PROBLEM DETAILS
For the entries below, copy exactly the line that contains "- **풀이 시간:** ⏳ (10분)" through the line that contains "app without SNS.", both ends included, and exclude all pictures.

Start of Block

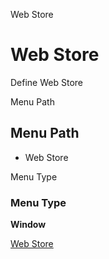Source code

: 
Web Store
# Web Store


Define Web Store

Menu Path
## Menu Path



- Web Store

Menu Type
### Menu Type

**Window**


[Web Store](functional-guide/window/window-web-store.md)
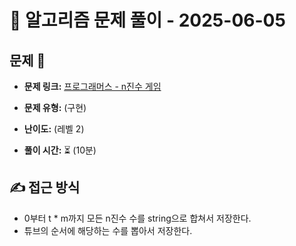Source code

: # 📝 알고리즘 문제 풀이 - 2025-06-05

## 문제 📖

- **문제 링크:** [프로그래머스 - n진수 게임](https://school.programmers.co.kr/learn/courses/30/lessons/17687)

- **문제 유형:** (구현)

- **난이도:** (레벨 2)

- **풀이 시간:** ⏳ (10분)

## ✍ 접근 방식

- 0부터 t * m까지 모든 n진수 수를 string으로 합쳐서 저장한다.
- 튜브의 순서에 해당하는 수를 뽑아서 저장한다.
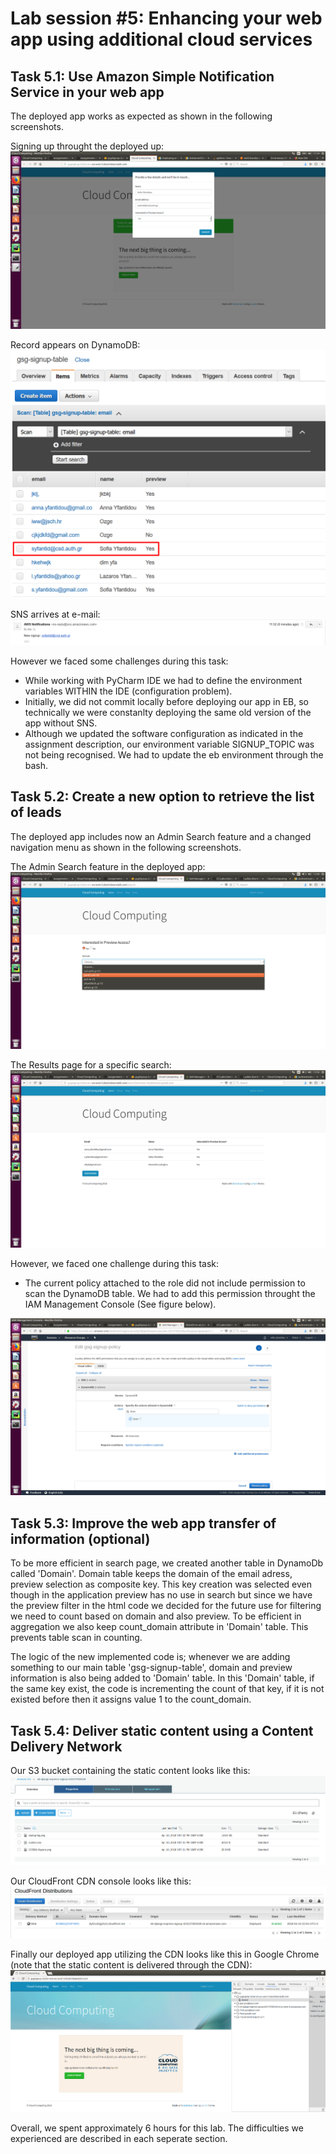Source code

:# Lab session #5: Enhancing your web app using additional cloud services

## Task 5.1: Use Amazon Simple Notification Service in your web app

The deployed app works as expected as shown in the following screenshots.

Signing up throught the deployed up:
![Singing up Screenshot](img/cc5_1signup.png)

Record appears on DynamoDB:
![DynamoDB Record Screenshot](img/cc5_1Dynamo.png)

SNS arrives at e-mail:
![SNS Screenshot](img/cc5_1SNSemail.png)

However we faced some challenges during this task:
* While working with PyCharm IDE we had to define the environment variables WITHIN the IDE (configuration problem).
* Initially, we did not commit locally before deploying our app in EB, so technically we were constanlty deploying the same old version of the app without SNS.
* Although we updated the software configuration as indicated in the assignment description, our environment variable SIGNUP_TOPIC was not being recognised. We had to update the eb environment through the bash.

## Task 5.2: Create a new option to retrieve the list of leads

The deployed app includes now an Admin Search feature and a changed navigation menu as shown in the following screenshots.

The Admin Search feature in the deployed app:
![Admin Search Feature](img/adminSearch.png)

The Results page for a specific search:
![Results of Admin Search](img/results.png)

However, we faced one challenge during this task:
* The current policy attached to the role did not include permission to scan the DynamoDB table. We had to add this permission throught the IAM Management Console (See figure below).

![IAM Console](img/scanAction.png)


## Task 5.3: Improve the web app transfer of information (optional)

To be more efficient in search page, we created another table in DynamoDb called 'Domain'. Domain table keeps the domain of the email adress, preview selection as composite key. This key creation was selected even though in the application preview has no use in search but since we have the preview filter in the html code we decided for the future use for filtering we need to count based on domain and also preview. To be efficient in aggregation we also keep count_domain attribute in 'Domain' table. This prevents table scan in counting. 

The logic of the new implemented code is; whenever we are adding something to our main table 'gsg-signup-table', domain and preview information is also being added to 'Domain' table. In this 'Domain' table, if the same key exist, the code is incrementing the count of that key, if it is not existed before then it assigns value 1 to the count_domain.



## Task 5.4: Deliver static content using a Content Delivery Network

Our S3 bucket containing the static content looks like this:
![S3](img/S3.png)

Our CloudFront CDN console looks like this:
![CDN](img/CDN.png)

Finally our deployed app utilizing the CDN looks like this in Google Chrome (note that the static content is delivered through the CDN):
![App with CDN](img/app_cdn.png)

Overall, we spent approximately 6 hours for this lab. The difficulties we experienced are described in each seperate section.
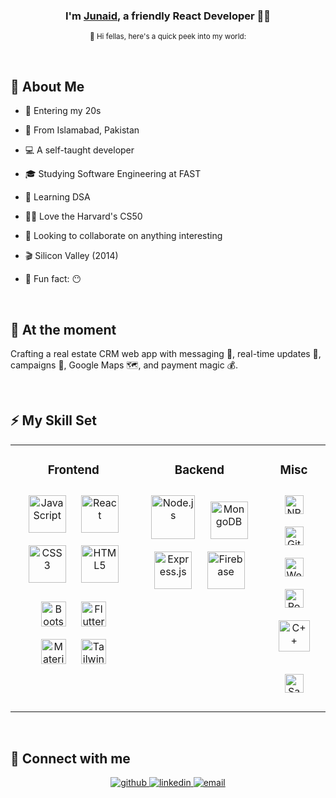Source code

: ### <p align="center">I'm [Junaid](https://www.linkedin.com/in/muhammad-junaid1/), a friendly React Developer 👨‍💻</p>

<p align="center"><sub>👋 Hi fellas, here's a quick peek into my world:</sub></p>

<br/>

## 🌟 About Me
- 👦 Entering my 20s
- 📍  From Islamabad, Pakistan
- 💻 A self-taught developer
- 🎓 Studying Software Engineering at FAST
- 🌱 Learning DSA
- 👨‍💻 Love the Harvard's CS50
- 👯 Looking to collaborate on anything interesting
- 🎬 Silicon Valley (2014)

- 🎉 Fun fact: 😶
<br/>

## 👀 At the moment
Crafting a real estate CRM web app with messaging 💌, real-time updates 🔗, campaigns 🚀, Google Maps 🗺️, and payment magic 💰.

</br>

## ⚡ My Skill Set  
<table width="100%"><tr><td valign="top" width="40%">


### <p align="center">Frontend</p>  
<div align="center">  
  <a href="https://www.javascript.com/" target="_blank"><img style="margin: 10px" src="https://profilinator.rishav.dev/skills-assets/javascript-original.svg" alt="JavaScript" height="60" /></a>
<a href="https://reactjs.org/" target="_blank"><img style="margin: 10px" src="https://profilinator.rishav.dev/skills-assets/react-original-wordmark.svg" alt="React" height="60" /></a>  
<a href="https://www.w3schools.com/css/" target="_blank"><img style="margin: 10px" src="https://profilinator.rishav.dev/skills-assets/css3-original-wordmark.svg" alt="CSS3" height="60px" /></a>  
<a href="https://en.wikipedia.org/wiki/HTML5" target="_blank"><img style="margin: 10px" src="https://profilinator.rishav.dev/skills-assets/html5-original-wordmark.svg" alt="HTML5" height="60px" /></a>  

  <div align="center" style="margin-top: 10px">
<a href="https://getbootstrap.com/" target="_blank"><img style="margin: 10px" src="https://cdn.worldvectorlogo.com/logos/bootstrap-5-1.svg" alt="Bootstrap" height="40px" /></a>  
<a href="https://flutter.dev/" target="_blank"><img style="margin: 10px" src="https://profilinator.rishav.dev/skills-assets/flutterio-icon.svg" alt="Flutter" height="40px" /></a>  
  <a href="https://mui.com/" target="_blank"><img style="margin: 10px" src="https://cdn.worldvectorlogo.com/logos/material-ui-1.svg" alt="Material UI" height="40px" /></a>
  <a href="https://tailwindcss.com/" target="_blank"><img style="margin: 10px" src="https://cdn.worldvectorlogo.com/logos/tailwind-css-2.svg" alt="Tailwind CSS" height="40px" /></a>
  </div>
</div>

</td><td valign="top" width="40%">



### <p align="center">Backend</p>
<div align="center">  
  <a href="https://nodejs.org/" target="_blank"><img style="margin: 10px" src="https://profilinator.rishav.dev/skills-assets/nodejs-original-wordmark.svg" alt="Node.js" height="70px" /></a> 
<a href="https://www.mongodb.com/" target="_blank"><img style="margin: 10px" src="https://profilinator.rishav.dev/skills-assets/mongodb-original-wordmark.svg" alt="MongoDB" height="60px" /></a>  
<a href="https://expressjs.com/" target="_blank"><img style="margin: 10px" src="https://img.icons8.com/?size=512&id=z228V7A9QyTv&format=png" alt="Express.js" height="60px" /></a>  
  <a href="https://firebase.google.com/" target="_blank"><img style="margin: 10px" src="https://www.vectorlogo.zone/logos/firebase/firebase-icon.svg" alt="Firebase" height="60px" /></a>  
</div>

</td><td valign="top" width="40%">



### <p align="center">Misc</p>  
<div align="center">  
<a href="https://www.npmjs.com/" target="_blank"><img style="margin: 10px" src="https://seeklogo.com/images/N/npm-node-package-manager-logo-DE93649ED1-seeklogo.com.png" alt="NPM" height="30" /></a>  
<a href="https://github.com/" target="_blank"><img style="margin: 10px" src="https://profilinator.rishav.dev/skills-assets/git-scm-icon.svg" alt="Git" height="30" /></a> 
    <a href="https://socket.io/" target="_blank"><img style="margin: 10px" src="https://cdn.worldvectorlogo.com/logos/socket-io-1.svg" alt="WebSockets" height="30" /></a> 
   <a href="https://www.postman.com/" target="_blank"><img style="margin: 10px" src="https://www.svgrepo.com/show/354202/postman-icon.svg" alt="Postman" height="30" /></a> 
  <a href="https://www.cplusplus.com/" target="_blank"><img style="margin: 10px" src="https://profilinator.rishav.dev/skills-assets/cplusplus-original.svg" alt="C++" height="50" /></a>  
 
  <a href="https://sass-lang.com/" target="_blank"><img style="margin: 10px" src="https://www.vectorlogo.zone/logos/sass-lang/sass-lang-ar21.svg" alt="Sass" height="30" /></a> 

</div>

</td></tr></table>  

<br/>

## 🤝 Connect with me  
<div align="center">
<a href="https://github.com/muhammad-junaid1" target="_blank">
<img src=https://img.shields.io/badge/github-%2324292e.svg?&style=for-the-badge&logo=github&logoColor=white alt=github style="margin-bottom: 5px;" />
</a>
<a href="https://linkedin.com/in/muhammad-junaid1" target="_blank">
<img src=https://img.shields.io/badge/linkedin-%231E77B5.svg?&style=for-the-badge&logo=linkedin&logoColor=white alt=linkedin style="margin-bottom: 5px;" />
</a>
  <a href="mailto:mjunaid.swe@gmail.com" target="_blank">
<img src=https://img.shields.io/badge/email-%2324292e.svg?&style=for-the-badge&logo=google&logoColor=white alt=email style="margin-bottom: 5px;" />
</a>
</div> 
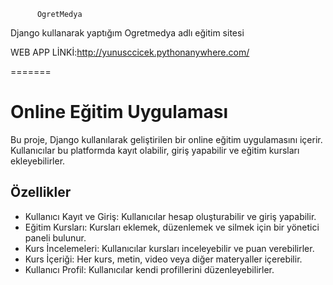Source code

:          OgretMedya
Django kullanarak yaptığım Ogretmedya adlı eğitim sitesi

WEB APP LİNKİ:http://yunusccicek.pythonanywhere.com/

=======
# Online Eğitim Uygulaması

Bu proje, Django kullanılarak geliştirilen bir online eğitim uygulamasını içerir. Kullanıcılar bu platformda kayıt olabilir, giriş yapabilir ve eğitim kursları ekleyebilirler.

## Özellikler

- Kullanıcı Kayıt ve Giriş: Kullanıcılar hesap oluşturabilir ve giriş yapabilir.
- Eğitim Kursları: Kursları eklemek, düzenlemek ve silmek için bir yönetici paneli bulunur.
- Kurs İncelemeleri: Kullanıcılar kursları inceleyebilir ve puan verebilirler.
- Kurs İçeriği: Her kurs, metin, video veya diğer materyaller içerebilir.
- Kullanıcı Profil: Kullanıcılar kendi profillerini düzenleyebilirler.

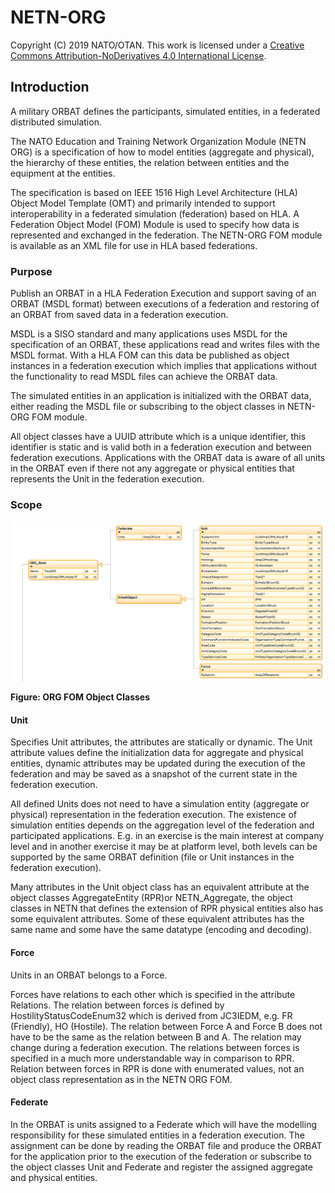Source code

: # NETN-ORG
Copyright (C) 2019 NATO/OTAN.
This work is licensed under a [Creative Commons Attribution-NoDerivatives 4.0 International License](LICENSE.md).

## Introduction
A military ORBAT defines the participants, simulated entities, in a federated distributed simulation.

The NATO Education and Training Network Organization Module (NETN ORG) is a specification of how to model entities (aggregate and physical), the hierarchy of these entities, the relation between entities and the  equipment at the entities.

The specification is based on IEEE 1516 High Level Architecture (HLA) Object Model Template (OMT) and primarily intended to support interoperability in a federated simulation (federation) based on HLA. A Federation Object Model (FOM) Module is used to specify how data is represented and exchanged in the federation. The NETN-ORG FOM module is available as an XML file for use in HLA based federations.

### Purpose
Publish an ORBAT in a HLA Federation Execution and support saving of an ORBAT (MSDL format) between executions of a federation and restoring of an ORBAT from saved data in a federation execution.

MSDL is a SISO standard and many applications uses MSDL for the specification of an ORBAT, these applications read and writes files with the MSDL format. With a HLA FOM can this data be published as object instances in a federation execution which implies that applications without the functionality to read MSDL files can achieve the ORBAT data. 

The simulated entities in an application is initialized with the ORBAT data, either reading the MSDL file or subscribing to the object classes in NETN-ORG FOM module.

All object classes have a UUID attribute which is a unique identifier, this identifier is static and is valid both in a federation execution and between federation executions. Applications with the ORBAT data is aware of all units in the ORBAT even if there not any aggregate or physical entities that represents the Unit in the federation execution.

### Scope

<img src=./objectclasses.png>

**Figure: ORG FOM Object Classes**

#### Unit

Specifies Unit attributes, the attributes are statically or dynamic. The Unit attribute values define the initialization data for aggregate and physical entities, dynamic attributes may be updated during the execution of the federation and may be saved as a snapshot of the current state in the federation execution.

All defined Units does not need to have a simulation entity (aggregate or physical) representation in the federation execution. The existence of simulation entities depends on the aggregation level of the federation and participated applications. E.g. in an exercise is the main interest at company level and in another exercise it may be at platform level, both levels can be supported by the same ORBAT definition (file or Unit instances in the federation execution).

Many attributes in the Unit object class has an equivalent attribute at the object classes AggregateEntity (RPR)or NETN_Aggregate, the object classes in NETN that defines the extension of RPR physical entities also has some equivalent attributes. Some of these equivalent attributes has the same name and some have the same datatype (encoding and decoding).

#### Force

Units in an ORBAT belongs to a Force. 
 
Forces have relations to each other which is specified in the attribute Relations. 
The relation between forces is defined by HostilityStatusCodeEnum32 which is derived from JC3IEDM, e.g. FR (Friendly),  HO (Hostile). 
The relation between Force A and Force B does not have to be the same as the relation between B and A. 
The relation may change during a federation execution.
The relations between forces is specified in a much more understandable way in comparison to RPR. Relation between forces in RPR is done with enumerated values, not an object class representation as in the NETN ORG FOM.

#### Federate

In the ORBAT is units assigned to a Federate which will have the modelling responsibility for these simulated entities in a federation execution. The assignment can be done by reading the ORBAT file and produce the ORBAT for the application prior to the execution of the federation or subscribe to the object classes Unit and Federate and register the assigned aggregate and physical entities.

End of Block

RESPONSE TO THE EXERCISE
- **풀이 시간:** ⏳ (10분)

## ✍ 접근 방식

- 0부터 t * m까지 모든 n진수 수를 string으로 합쳐서 저장한다.
- 튜브의 순서에 해당하는 수를 뽑아서 저장한다.
Source code

:# Lab session #5: Enhancing your web app using additional cloud services

## Task 5.1: Use Amazon Simple Notification Service in your web app

The deployed app works as expected as shown in the following screenshots.

Signing up throught the deployed up:
![Singing up Screenshot](img/cc5_1signup.png)

Record appears on DynamoDB:
![DynamoDB Record Screenshot](img/cc5_1Dynamo.png)

SNS arrives at e-mail:
![SNS Screenshot](img/cc5_1SNSemail.png)

However we faced some challenges during this task:
* While working with PyCharm IDE we had to define the environment variables WITHIN the IDE (configuration problem).
* Initially, we did not commit locally before deploying our app in EB, so technically we were constanlty deploying the same old version of the app without SNS.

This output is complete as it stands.